Problem details: Each line holding the word "count" must appear in the answer, copied from the entries.

++++ Material for the task

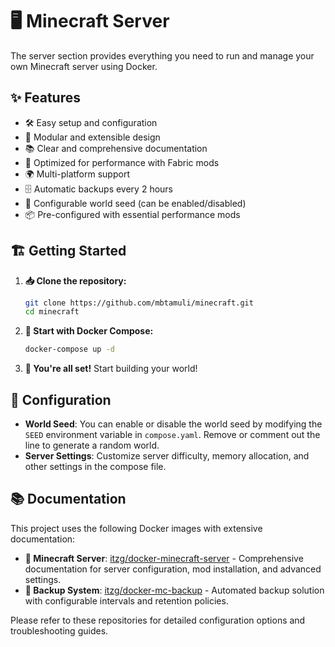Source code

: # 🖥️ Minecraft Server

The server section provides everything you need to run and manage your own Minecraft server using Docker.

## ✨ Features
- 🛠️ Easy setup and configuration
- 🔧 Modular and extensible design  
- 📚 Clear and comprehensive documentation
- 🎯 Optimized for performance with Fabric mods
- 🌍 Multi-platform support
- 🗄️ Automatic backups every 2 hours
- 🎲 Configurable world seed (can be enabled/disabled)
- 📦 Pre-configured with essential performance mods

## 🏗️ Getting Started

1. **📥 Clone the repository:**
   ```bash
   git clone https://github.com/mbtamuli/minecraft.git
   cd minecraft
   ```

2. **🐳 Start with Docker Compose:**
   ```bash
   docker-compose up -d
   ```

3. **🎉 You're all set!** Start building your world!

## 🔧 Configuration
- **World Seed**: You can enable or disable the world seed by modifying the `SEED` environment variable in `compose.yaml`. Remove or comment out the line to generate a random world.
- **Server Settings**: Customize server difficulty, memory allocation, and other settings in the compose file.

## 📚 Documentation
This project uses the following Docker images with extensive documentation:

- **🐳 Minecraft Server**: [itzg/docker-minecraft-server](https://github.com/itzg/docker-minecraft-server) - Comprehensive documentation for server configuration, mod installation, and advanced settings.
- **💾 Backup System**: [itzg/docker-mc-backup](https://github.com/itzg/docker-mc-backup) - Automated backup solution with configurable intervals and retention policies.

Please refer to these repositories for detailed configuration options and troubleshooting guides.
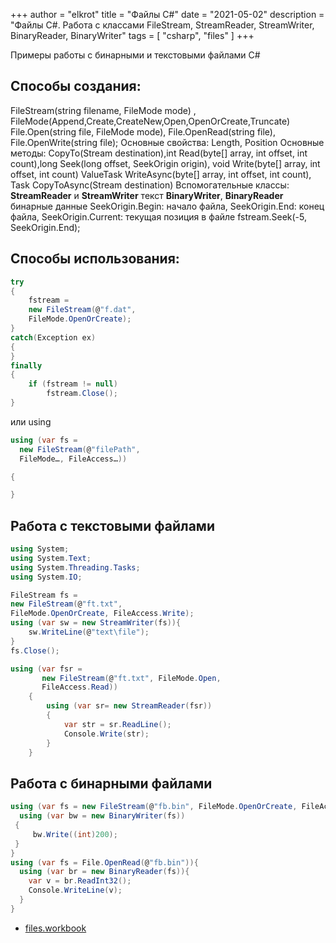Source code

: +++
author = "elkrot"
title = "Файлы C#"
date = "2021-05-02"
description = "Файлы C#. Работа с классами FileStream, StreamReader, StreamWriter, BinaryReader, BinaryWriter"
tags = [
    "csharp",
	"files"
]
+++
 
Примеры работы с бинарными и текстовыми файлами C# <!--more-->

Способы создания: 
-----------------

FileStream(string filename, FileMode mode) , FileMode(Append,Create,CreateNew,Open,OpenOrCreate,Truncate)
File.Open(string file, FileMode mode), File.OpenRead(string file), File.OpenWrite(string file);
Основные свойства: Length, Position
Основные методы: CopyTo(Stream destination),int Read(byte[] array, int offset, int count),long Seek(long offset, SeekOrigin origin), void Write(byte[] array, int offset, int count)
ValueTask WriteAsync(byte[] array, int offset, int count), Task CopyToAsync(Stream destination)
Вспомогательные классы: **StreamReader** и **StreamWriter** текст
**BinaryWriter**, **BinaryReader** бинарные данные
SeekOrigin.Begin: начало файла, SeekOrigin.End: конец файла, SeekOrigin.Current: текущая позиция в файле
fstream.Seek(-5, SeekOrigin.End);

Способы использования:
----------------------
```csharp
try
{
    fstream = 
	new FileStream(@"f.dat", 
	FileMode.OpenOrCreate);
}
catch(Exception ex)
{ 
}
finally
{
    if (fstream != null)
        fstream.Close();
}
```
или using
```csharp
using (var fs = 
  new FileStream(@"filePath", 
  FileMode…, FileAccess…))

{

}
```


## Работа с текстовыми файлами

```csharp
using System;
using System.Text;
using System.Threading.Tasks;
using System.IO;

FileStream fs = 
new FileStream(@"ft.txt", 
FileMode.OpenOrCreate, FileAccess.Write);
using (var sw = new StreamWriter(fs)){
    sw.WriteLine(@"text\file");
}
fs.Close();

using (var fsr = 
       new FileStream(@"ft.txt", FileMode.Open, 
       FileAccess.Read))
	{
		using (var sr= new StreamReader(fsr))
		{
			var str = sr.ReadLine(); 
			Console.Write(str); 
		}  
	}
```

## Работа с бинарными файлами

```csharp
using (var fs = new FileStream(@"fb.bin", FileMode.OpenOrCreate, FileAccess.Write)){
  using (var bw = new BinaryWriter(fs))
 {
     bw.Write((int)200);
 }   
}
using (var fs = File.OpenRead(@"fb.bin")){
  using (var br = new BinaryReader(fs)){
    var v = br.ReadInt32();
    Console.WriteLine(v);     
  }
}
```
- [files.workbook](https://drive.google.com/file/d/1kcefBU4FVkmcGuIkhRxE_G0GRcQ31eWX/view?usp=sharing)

++++++++

Answer section:
Основные методы: CopyTo(Stream destination),int Read(byte[] array, int offset, int count),long Seek(long offset, SeekOrigin origin), void Write(byte[] array, int offset, int count)
ValueTask WriteAsync(byte[] array, int offset, int count), Task CopyToAsync(Stream destination)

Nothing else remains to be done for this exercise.